## Work to be completed
Please return every line of the records that contains the word "keyword".

• • • • •

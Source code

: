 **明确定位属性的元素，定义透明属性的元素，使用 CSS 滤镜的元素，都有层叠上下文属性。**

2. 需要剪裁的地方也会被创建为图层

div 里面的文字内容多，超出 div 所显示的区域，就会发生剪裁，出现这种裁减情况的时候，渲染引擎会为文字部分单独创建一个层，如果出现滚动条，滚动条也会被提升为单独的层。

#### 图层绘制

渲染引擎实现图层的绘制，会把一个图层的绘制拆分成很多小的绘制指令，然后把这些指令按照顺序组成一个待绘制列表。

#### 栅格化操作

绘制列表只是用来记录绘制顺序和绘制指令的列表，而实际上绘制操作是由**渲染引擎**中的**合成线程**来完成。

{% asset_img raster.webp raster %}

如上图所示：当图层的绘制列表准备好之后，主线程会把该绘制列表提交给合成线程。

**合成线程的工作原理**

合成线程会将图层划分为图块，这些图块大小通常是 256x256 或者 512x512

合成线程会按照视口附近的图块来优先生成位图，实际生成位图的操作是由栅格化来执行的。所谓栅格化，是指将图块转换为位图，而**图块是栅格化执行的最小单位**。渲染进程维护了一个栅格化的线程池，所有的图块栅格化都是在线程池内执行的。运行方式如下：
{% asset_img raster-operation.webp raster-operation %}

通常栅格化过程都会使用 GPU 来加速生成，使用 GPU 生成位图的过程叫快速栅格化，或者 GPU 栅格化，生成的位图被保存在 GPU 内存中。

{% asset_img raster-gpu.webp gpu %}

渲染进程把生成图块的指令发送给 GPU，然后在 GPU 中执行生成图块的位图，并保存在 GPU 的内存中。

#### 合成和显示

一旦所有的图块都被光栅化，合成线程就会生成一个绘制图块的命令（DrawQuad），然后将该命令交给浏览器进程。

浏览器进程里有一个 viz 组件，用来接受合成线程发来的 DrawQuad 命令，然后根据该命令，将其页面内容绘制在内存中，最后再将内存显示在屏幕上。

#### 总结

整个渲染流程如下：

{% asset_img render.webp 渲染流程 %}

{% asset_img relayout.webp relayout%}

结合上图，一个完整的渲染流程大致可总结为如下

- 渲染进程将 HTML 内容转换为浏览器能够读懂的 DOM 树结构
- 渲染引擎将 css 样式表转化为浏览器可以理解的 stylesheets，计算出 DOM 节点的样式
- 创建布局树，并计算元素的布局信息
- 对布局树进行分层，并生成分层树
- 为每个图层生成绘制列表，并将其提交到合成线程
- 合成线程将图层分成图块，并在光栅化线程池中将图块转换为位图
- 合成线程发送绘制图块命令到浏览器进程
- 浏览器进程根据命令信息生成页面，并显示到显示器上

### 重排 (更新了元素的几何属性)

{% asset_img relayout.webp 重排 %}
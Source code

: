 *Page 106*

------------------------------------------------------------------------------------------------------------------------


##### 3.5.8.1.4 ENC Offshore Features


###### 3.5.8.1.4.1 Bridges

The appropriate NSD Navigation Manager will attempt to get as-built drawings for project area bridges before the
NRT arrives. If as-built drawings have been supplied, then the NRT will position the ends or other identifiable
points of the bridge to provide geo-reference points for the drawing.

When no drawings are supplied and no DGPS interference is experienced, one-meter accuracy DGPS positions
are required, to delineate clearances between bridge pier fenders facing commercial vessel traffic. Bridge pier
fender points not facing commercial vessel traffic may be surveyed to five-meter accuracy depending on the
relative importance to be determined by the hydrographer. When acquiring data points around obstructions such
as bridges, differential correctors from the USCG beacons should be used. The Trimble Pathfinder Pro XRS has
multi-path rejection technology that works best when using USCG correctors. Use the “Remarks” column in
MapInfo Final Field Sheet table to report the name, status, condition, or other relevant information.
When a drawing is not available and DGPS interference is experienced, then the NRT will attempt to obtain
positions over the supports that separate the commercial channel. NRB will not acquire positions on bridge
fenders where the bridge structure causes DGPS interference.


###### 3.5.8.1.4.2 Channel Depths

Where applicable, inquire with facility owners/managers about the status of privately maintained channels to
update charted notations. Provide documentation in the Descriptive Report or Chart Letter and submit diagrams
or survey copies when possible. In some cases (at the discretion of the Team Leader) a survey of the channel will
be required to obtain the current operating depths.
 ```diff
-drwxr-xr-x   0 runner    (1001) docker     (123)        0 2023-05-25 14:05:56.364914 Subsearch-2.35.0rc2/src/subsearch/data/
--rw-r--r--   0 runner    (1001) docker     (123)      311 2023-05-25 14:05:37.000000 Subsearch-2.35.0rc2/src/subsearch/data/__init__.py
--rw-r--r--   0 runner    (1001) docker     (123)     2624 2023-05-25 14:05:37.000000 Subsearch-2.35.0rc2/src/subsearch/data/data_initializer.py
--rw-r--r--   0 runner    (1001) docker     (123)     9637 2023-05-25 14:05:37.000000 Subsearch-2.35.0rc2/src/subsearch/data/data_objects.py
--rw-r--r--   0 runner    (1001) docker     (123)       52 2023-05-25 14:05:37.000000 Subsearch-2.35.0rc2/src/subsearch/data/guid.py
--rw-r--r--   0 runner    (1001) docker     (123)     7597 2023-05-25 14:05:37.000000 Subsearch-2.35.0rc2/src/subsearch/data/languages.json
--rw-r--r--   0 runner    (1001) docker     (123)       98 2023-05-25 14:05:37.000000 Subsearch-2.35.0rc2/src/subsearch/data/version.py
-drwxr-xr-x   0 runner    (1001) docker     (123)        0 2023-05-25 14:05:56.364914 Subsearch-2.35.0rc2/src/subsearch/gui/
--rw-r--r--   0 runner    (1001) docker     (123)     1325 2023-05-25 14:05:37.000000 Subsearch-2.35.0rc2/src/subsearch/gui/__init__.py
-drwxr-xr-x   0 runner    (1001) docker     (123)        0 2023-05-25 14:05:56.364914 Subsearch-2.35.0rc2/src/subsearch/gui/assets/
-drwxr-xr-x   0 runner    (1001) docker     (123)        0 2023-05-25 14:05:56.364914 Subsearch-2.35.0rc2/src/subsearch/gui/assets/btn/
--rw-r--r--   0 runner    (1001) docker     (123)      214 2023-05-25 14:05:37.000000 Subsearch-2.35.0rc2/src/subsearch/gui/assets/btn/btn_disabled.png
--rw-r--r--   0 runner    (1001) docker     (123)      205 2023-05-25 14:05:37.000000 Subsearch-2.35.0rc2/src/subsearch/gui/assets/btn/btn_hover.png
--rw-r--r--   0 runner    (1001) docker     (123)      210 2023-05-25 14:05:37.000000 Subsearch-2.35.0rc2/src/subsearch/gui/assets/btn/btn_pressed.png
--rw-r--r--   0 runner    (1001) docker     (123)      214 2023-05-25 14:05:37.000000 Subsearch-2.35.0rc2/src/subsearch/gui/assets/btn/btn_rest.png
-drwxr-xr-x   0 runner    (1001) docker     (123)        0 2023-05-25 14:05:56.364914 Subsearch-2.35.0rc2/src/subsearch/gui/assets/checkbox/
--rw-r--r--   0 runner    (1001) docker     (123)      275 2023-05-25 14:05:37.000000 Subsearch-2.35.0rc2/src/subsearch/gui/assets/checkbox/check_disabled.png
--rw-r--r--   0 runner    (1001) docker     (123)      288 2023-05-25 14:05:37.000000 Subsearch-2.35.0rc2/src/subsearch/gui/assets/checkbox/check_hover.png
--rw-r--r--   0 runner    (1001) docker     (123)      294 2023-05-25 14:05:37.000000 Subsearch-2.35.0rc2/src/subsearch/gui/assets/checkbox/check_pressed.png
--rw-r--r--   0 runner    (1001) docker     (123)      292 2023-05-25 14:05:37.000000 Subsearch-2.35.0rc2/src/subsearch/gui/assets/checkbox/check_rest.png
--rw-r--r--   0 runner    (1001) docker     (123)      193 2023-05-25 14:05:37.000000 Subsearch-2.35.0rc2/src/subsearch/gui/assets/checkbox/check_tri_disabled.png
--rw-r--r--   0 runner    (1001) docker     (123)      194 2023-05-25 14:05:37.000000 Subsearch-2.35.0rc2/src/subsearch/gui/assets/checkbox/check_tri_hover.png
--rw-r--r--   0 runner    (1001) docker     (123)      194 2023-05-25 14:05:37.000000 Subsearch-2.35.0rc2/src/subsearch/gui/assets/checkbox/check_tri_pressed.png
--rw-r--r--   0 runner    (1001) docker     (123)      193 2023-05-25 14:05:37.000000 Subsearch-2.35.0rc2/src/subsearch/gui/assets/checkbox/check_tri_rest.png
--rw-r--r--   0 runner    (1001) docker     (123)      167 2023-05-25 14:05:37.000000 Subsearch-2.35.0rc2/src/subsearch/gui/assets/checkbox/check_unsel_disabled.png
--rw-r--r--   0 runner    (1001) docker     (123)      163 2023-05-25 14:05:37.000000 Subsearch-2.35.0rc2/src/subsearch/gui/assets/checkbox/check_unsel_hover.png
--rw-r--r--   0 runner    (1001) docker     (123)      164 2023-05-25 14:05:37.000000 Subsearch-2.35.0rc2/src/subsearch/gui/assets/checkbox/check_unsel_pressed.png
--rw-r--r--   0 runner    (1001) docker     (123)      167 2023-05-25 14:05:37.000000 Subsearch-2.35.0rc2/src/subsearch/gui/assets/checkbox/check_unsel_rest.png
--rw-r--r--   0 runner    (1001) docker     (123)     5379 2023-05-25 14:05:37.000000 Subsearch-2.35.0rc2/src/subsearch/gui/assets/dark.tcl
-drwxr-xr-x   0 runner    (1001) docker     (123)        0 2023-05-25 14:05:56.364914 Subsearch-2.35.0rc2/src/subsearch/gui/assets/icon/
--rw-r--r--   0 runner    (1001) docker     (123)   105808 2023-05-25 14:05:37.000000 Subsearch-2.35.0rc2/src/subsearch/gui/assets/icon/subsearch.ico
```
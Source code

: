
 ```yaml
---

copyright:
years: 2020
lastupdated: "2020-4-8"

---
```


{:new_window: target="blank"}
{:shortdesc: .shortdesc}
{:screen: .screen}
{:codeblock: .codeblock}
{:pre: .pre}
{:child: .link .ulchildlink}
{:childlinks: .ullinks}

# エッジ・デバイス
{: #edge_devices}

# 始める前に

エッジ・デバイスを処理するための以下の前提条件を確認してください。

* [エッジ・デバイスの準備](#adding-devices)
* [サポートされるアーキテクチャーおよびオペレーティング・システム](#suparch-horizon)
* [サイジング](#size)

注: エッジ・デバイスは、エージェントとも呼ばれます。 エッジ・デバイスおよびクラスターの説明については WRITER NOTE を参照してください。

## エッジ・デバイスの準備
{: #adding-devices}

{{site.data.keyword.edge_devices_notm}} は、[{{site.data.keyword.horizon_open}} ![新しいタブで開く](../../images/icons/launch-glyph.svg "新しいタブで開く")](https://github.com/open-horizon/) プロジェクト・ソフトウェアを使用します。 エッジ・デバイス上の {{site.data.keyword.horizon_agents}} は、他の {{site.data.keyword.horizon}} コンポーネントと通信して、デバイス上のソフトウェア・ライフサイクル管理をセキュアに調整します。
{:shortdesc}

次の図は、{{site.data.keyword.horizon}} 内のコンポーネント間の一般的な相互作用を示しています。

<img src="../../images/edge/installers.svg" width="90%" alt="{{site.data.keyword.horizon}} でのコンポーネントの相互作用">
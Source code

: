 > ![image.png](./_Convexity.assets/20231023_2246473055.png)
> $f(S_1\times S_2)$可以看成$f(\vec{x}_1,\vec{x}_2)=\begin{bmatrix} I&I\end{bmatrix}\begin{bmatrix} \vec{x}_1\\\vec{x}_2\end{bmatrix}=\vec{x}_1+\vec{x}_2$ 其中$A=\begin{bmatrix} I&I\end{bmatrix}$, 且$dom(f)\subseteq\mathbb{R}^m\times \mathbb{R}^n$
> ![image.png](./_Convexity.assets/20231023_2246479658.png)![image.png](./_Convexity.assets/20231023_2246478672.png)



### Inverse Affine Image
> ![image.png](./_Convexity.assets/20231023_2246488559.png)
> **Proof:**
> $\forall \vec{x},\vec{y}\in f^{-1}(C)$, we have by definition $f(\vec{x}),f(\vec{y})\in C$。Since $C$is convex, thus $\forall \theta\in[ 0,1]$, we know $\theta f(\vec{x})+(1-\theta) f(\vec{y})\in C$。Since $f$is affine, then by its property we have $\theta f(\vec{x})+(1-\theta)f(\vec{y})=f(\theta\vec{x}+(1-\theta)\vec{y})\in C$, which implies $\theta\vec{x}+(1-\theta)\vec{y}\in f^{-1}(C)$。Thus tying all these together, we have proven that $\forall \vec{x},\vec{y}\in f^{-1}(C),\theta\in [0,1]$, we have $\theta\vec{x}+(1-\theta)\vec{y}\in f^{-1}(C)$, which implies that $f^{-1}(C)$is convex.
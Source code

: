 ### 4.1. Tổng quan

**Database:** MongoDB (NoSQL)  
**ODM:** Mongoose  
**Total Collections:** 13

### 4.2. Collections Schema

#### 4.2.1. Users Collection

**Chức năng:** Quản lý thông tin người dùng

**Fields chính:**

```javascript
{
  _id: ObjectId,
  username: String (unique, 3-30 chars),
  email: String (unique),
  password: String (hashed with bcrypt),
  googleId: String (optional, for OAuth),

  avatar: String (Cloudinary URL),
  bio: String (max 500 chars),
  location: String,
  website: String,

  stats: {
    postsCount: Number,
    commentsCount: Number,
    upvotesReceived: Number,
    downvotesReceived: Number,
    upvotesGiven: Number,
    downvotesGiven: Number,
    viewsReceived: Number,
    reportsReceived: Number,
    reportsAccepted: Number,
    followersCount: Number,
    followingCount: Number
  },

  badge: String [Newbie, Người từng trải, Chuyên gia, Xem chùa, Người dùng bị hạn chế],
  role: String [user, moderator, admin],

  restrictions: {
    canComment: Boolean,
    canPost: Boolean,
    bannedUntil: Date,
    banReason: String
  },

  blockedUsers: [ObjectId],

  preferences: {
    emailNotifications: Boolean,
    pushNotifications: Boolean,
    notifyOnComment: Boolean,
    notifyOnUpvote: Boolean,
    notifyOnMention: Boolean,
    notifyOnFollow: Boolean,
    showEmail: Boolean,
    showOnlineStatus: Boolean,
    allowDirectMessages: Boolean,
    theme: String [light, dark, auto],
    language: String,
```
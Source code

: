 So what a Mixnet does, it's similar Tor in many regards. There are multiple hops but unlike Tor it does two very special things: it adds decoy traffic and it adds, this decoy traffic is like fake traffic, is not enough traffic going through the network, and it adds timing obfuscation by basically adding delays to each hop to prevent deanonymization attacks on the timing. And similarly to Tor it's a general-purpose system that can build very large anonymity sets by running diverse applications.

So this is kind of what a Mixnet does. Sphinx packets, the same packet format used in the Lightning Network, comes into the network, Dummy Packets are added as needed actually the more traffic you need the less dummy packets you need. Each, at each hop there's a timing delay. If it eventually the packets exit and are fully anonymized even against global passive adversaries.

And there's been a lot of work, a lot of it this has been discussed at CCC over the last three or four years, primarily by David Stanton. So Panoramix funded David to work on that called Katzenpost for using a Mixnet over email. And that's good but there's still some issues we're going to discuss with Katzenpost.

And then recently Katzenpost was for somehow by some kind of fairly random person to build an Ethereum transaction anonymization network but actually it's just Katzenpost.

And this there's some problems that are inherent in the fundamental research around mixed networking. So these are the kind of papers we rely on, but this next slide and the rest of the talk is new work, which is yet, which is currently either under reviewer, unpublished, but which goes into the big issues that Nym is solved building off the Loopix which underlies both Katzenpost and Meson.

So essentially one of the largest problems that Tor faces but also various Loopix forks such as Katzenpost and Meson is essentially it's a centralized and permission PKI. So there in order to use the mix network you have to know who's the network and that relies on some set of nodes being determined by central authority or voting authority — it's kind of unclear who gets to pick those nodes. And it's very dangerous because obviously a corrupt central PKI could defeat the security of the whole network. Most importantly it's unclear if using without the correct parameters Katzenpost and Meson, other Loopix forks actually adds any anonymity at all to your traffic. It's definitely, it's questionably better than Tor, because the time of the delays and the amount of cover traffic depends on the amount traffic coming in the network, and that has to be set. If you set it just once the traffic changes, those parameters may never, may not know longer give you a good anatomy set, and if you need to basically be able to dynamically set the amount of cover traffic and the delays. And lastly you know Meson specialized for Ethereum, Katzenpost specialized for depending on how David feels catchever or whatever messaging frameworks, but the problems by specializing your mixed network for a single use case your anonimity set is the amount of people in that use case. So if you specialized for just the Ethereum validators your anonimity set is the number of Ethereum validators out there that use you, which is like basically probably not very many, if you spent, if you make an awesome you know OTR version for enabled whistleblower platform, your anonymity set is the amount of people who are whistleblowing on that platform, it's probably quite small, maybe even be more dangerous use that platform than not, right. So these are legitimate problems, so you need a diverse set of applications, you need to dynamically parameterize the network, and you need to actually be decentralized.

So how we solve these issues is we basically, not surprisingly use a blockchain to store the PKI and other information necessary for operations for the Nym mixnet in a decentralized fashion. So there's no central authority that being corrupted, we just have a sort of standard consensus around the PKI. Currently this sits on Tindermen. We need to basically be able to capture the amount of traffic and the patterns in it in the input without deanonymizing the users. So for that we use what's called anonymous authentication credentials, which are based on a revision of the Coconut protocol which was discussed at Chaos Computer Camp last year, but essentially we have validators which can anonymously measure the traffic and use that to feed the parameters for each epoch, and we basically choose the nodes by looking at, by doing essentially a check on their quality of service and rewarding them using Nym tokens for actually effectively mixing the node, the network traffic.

• • • • •

## Expected output
{{site.data.keyword.edge_devices_notm}} は、[{{site.data.keyword.horizon_open}} ![新しいタブで開く](../../images/icons/launch-glyph.svg "新しいタブで開く")](https://github.com/open-horizon/) プロジェクト・ソフトウェアを使用します。 エッジ・デバイス上の {{site.data.keyword.horizon_agents}} は、他の {{site.data.keyword.horizon}} コンポーネントと通信して、デバイス上のソフトウェア・ライフサイクル管理をセキュアに調整します。
次の図は、{{site.data.keyword.horizon}} 内のコンポーネント間の一般的な相互作用を示しています。
<img src="../../images/edge/installers.svg" width="90%" alt="{{site.data.keyword.horizon}} でのコンポーネントの相互作用">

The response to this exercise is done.